Boston police and Massachusettes State Police are asking anyone with photographs or video of the finish line at the Boston Marathon to send them in just in case a clue can be found.
At a Tuesday morning news conference, police and federal agents repeatedly appealed for any video, audio and photos taken by marathon spectators, even images that people might not think are significant.
"There has to be hundreds, if not thousands, of photos and videos'' that might help investigators, state police Col. Timothy Alben said.
three people died and more than 100 people injured; at least 17 critically, police said. At least eight children were being treated at hospitals. In addition to losing limbs, victims suffered broken bones, shrapnel wounds and ruptured eardrums.
One of the newest videos to surface was shot by Jennifer Treacy of New York State.
She told NBC Bay Area she was running in her very first marathon and wanted to record some of the sights and scenes of the race.
“I happened to be filming the crowd at various points in the race and I got to the finish line I was videoing and at that point the explosion happened," Treacy said.

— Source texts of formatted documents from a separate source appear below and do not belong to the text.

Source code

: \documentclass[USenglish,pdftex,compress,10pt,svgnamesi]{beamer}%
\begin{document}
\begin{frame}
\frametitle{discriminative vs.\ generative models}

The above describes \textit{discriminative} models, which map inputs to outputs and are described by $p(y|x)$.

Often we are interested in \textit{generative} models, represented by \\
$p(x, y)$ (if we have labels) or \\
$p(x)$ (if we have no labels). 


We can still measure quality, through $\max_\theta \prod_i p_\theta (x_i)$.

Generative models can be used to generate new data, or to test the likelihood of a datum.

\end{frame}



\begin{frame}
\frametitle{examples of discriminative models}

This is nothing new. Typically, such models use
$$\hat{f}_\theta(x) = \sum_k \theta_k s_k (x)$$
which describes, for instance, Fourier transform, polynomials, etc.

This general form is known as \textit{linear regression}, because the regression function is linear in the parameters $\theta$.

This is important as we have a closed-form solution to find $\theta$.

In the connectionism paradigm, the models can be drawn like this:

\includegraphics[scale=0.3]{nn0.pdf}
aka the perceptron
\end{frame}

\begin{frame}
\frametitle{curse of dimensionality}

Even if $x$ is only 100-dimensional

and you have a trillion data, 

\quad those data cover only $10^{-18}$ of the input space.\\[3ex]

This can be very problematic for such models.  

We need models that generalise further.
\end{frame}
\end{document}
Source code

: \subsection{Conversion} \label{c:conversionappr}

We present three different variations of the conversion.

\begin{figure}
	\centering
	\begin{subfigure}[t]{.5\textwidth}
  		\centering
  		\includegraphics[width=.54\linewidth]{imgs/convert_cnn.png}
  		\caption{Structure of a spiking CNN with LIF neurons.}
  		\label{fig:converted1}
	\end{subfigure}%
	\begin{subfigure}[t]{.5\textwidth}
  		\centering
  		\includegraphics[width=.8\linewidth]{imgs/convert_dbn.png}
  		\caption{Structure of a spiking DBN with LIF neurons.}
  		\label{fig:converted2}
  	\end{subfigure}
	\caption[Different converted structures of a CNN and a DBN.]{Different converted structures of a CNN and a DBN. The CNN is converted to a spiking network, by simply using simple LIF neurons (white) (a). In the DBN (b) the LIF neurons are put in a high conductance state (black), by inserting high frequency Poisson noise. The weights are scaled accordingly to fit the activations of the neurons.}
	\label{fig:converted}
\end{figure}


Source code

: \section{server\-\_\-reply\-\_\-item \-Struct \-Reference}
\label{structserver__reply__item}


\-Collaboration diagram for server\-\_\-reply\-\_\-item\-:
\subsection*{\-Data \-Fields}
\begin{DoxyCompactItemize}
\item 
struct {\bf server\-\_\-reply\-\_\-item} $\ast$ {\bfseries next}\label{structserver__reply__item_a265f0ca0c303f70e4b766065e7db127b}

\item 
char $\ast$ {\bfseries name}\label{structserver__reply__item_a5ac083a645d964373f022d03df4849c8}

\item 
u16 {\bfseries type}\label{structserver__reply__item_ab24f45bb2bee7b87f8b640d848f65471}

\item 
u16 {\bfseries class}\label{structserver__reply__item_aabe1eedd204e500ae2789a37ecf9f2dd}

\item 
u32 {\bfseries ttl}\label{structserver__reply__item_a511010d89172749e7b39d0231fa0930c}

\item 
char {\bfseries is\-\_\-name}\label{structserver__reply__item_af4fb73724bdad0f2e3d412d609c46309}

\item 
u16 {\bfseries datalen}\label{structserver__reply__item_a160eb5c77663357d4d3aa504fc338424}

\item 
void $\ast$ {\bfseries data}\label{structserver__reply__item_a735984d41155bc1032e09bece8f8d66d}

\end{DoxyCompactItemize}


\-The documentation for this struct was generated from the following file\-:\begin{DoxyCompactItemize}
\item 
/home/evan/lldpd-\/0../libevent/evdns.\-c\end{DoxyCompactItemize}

At first, she thought she was seeing fireworks but “it quickly became clear it was a bomb because it was so big and it shook the ground and there was so much smoke and people screaming and running.
Treacy left the street into a nearby building and called her family.
Her husband and children were following her along the racecourse.
“They saw me at mile 22. And I knew they were headed to the finish line to meet there. I did not know where they were. But they were on the T (the local subway system) when the bomb went off. I was able to get ahold of my husband and say ‘do not take it any further towards the finish line.”
Boston Police Commissioner Edward Davis said investigators also gathered a large number of surveillance tapes from businesses in the area and intend to go through the video frame by frame.
"This is probably one of the most photographed areas in the country yesterday,'' he said.